■ What you should do
Print the listing exactly as it stands. Skip every picture.

● ● ● ● ● ● ●

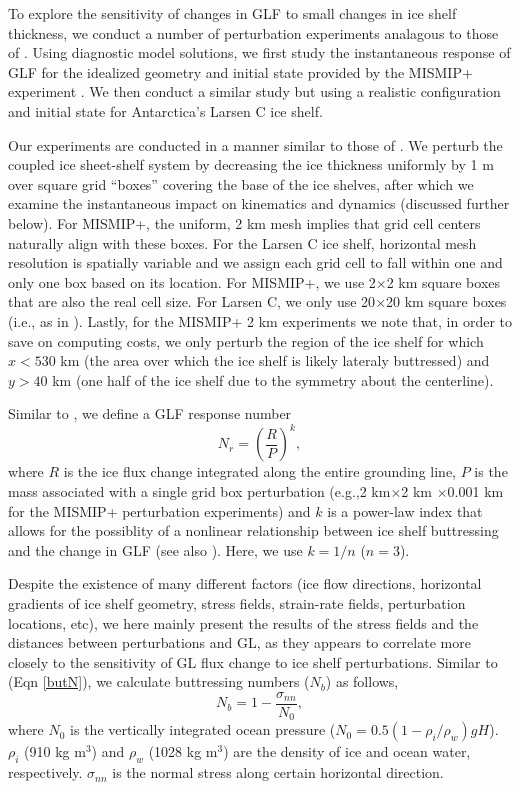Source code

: \documentclass[review,oneside]{igs}
\begin{document}
To explore the sensitivity of changes in GLF to small changes in ice shelf thickness, we conduct a number of perturbation experiments analagous to those of \citet{reese2018}. Using diagnostic model solutions, we first study the instantaneous response of GLF for the idealized geometry and initial state provided by the MISMIP+ experiment \citep{asay2016}. We then conduct a similar study but using a realistic configuration and initial state for Antarctica's Larsen C ice shelf. %

Our experiments are conducted in a manner similar to those of \cite{reese2018}. We perturb the coupled ice sheet-shelf system by decreasing the ice thickness uniformly by 1 m over square grid ``boxes'' covering the base of the ice shelves, after which we examine the instantaneous impact on kinematics and dynamics (discussed further below). For MISMIP+, the uniform, 2 km mesh implies that grid cell centers naturally align with these boxes. For the Larsen C ice shelf, horizontal mesh resolution is spatially variable and we assign each grid cell to fall within one and only one box based on its location. For MISMIP+, we use 2$\times$2 km square boxes that are also the real cell size. For Larsen C, we only use 20$\times$20 km square boxes (i.e., as in \citet{reese2018}). Lastly, for the MISMIP+ 2 km experiments we note that, in order to save on computing costs, we only perturb the region of the ice shelf for which $x<530$ km (the area over which the ice shelf is likely lateraly buttressed) and $y>40$ km (one half of the ice shelf due to the symmetry about the centerline).

Similar to \cite{reese2018}, we define a GLF response number
\begin{equation}
N_r = \left(\frac{R}{P}\right)^k,
\end{equation}
where $R$ is the ice flux change integrated along the entire grounding line, $P$ is the mass associated with a single grid box perturbation (e.g.,2 km$\times$2 km $\times$0.001 km for the MISMIP+ perturbation experiments) and $k$ is a power-law index that allows for the possiblity of a nonlinear relationship between ice shelf buttressing and the change in GLF (see also \cite{schoof2007}). Here, we use $k=1/n$ ($n=3$).

Despite the existence of many different factors (ice flow directions, horizontal gradients of ice shelf geometry, stress fields, strain-rate fields, perturbation locations, etc), we here mainly present the results of the stress fields and the distances between perturbations and GL, as they appears to correlate more closely to the sensitivity of GL flux change to ice shelf perturbations. Similar to  \cite{furst2016} (Eqn \ref{butN}), we calculate buttressing numbers ($N_b$) as follows,
\begin{equation}
N_b=1-\frac{\sigma_{nn}}{N_0},
\label{butN}
\end{equation}
where $N_0$ is the vertically integrated ocean pressure ($N_0=0.5\left(1-{\rho_i}/{\rho_w}\right)gH$). $\rho_i$ (910 kg m$^3$) and $\rho_w$ (1028 kg m$^3$) are the density of ice and ocean water, respectively. $\sigma_{nn}$ is the normal stress along certain horizontal direction.
\end{document}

● ● ● ● ● ● ●

■ Your response
Source code

: \documentclass[review,oneside]{igs}
\begin{document}
To explore the sensitivity of changes in GLF to small changes in ice shelf thickness, we conduct a number of perturbation experiments analagous to those of \citet{reese2018}. Using diagnostic model solutions, we first study the instantaneous response of GLF for the idealized geometry and initial state provided by the MISMIP+ experiment \citep{asay2016}. We then conduct a similar study but using a realistic configuration and initial state for Antarctica's Larsen C ice shelf. %

Our experiments are conducted in a manner similar to those of \cite{reese2018}. We perturb the coupled ice sheet-shelf system by decreasing the ice thickness uniformly by 1 m over square grid ``boxes'' covering the base of the ice shelves, after which we examine the instantaneous impact on kinematics and dynamics (discussed further below). For MISMIP+, the uniform, 2 km mesh implies that grid cell centers naturally align with these boxes. For the Larsen C ice shelf, horizontal mesh resolution is spatially variable and we assign each grid cell to fall within one and only one box based on its location. For MISMIP+, we use 2$\times$2 km square boxes that are also the real cell size. For Larsen C, we only use 20$\times$20 km square boxes (i.e., as in \citet{reese2018}). Lastly, for the MISMIP+ 2 km experiments we note that, in order to save on computing costs, we only perturb the region of the ice shelf for which $x<530$ km (the area over which the ice shelf is likely lateraly buttressed) and $y>40$ km (one half of the ice shelf due to the symmetry about the centerline).

Similar to \cite{reese2018}, we define a GLF response number
\begin{equation}
N_r = \left(\frac{R}{P}\right)^k,
\end{equation}
where $R$ is the ice flux change integrated along the entire grounding line, $P$ is the mass associated with a single grid box perturbation (e.g.,2 km$\times$2 km $\times$0.001 km for the MISMIP+ perturbation experiments) and $k$ is a power-law index that allows for the possiblity of a nonlinear relationship between ice shelf buttressing and the change in GLF (see also \cite{schoof2007}). Here, we use $k=1/n$ ($n=3$).

Despite the existence of many different factors (ice flow directions, horizontal gradients of ice shelf geometry, stress fields, strain-rate fields, perturbation locations, etc), we here mainly present the results of the stress fields and the distances between perturbations and GL, as they appears to correlate more closely to the sensitivity of GL flux change to ice shelf perturbations. Similar to  \cite{furst2016} (Eqn \ref{butN}), we calculate buttressing numbers ($N_b$) as follows,
\begin{equation}
N_b=1-\frac{\sigma_{nn}}{N_0},
\label{butN}
\end{equation}
where $N_0$ is the vertically integrated ocean pressure ($N_0=0.5\left(1-{\rho_i}/{\rho_w}\right)gH$). $\rho_i$ (910 kg m$^3$) and $\rho_w$ (1028 kg m$^3$) are the density of ice and ocean water, respectively. $\sigma_{nn}$ is the normal stress along certain horizontal direction.
\end{document}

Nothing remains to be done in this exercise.